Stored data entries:
──────────
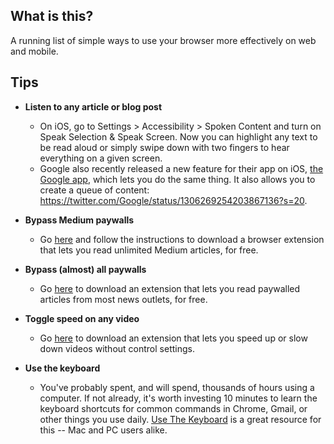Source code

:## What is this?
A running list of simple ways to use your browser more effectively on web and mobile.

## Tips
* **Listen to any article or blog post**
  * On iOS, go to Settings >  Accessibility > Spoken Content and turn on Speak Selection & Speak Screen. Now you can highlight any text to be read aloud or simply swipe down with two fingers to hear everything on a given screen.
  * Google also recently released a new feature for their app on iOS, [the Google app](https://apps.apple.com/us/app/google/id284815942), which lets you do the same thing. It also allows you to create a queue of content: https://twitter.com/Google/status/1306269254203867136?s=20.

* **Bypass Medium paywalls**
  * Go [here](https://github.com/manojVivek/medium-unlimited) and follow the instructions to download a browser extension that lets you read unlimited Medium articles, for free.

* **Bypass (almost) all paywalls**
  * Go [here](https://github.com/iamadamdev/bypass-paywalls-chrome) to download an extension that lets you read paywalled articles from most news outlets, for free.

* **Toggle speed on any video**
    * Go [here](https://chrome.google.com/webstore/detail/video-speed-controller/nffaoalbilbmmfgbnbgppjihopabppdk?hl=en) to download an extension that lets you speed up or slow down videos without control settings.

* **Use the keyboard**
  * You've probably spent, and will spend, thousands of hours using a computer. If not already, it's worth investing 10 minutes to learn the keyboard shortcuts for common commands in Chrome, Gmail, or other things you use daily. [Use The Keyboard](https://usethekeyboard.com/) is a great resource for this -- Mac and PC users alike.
──────────
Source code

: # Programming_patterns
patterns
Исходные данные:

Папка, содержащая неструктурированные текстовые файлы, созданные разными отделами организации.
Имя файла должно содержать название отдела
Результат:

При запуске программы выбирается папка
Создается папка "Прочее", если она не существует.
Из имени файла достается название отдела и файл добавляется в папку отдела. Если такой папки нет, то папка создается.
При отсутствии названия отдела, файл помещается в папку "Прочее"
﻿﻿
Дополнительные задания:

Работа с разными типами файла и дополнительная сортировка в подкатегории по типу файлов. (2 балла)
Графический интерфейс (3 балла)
──────────
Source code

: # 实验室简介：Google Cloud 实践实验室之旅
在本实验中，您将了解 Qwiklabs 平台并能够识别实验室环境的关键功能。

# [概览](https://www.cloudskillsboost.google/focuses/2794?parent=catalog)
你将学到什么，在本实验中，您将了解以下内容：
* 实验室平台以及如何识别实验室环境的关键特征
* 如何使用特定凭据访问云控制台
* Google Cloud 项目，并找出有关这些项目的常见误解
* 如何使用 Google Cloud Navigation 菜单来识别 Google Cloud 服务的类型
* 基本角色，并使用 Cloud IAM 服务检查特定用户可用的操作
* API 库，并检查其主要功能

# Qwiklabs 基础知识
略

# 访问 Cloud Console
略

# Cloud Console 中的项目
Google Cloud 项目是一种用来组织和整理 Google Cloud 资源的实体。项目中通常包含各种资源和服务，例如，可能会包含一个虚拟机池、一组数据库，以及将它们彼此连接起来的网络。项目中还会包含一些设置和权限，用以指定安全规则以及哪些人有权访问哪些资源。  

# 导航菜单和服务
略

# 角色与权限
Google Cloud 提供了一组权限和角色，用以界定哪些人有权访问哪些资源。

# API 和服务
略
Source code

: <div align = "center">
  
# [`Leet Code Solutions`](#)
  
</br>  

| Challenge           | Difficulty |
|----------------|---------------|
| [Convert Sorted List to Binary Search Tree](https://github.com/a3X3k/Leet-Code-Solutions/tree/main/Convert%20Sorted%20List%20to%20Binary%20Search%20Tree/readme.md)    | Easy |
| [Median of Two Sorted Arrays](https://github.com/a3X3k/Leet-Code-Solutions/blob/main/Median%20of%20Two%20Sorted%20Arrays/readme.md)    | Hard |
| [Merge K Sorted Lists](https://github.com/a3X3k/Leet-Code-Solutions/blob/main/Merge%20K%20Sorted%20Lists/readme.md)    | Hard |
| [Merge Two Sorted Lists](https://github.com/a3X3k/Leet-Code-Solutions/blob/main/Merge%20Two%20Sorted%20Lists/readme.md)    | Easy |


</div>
──────────
§ WHAT IS BEING ASKED
Look above for the line containing "without control settings.". Output from there through the line containing "PC users alike.", exactly and inclusively.

§ EXPECTED ANSWER
    * Go [here](https://chrome.google.com/webstore/detail/video-speed-controller/nffaoalbilbmmfgbnbgppjihopabppdk?hl=en) to download an extension that lets you speed up or slow down videos without control settings.

* **Use the keyboard**
  * You've probably spent, and will spend, thousands of hours using a computer. If not already, it's worth investing 10 minutes to learn the keyboard shortcuts for common commands in Chrome, Gmail, or other things you use daily. [Use The Keyboard](https://usethekeyboard.com/) is a great resource for this -- Mac and PC users alike.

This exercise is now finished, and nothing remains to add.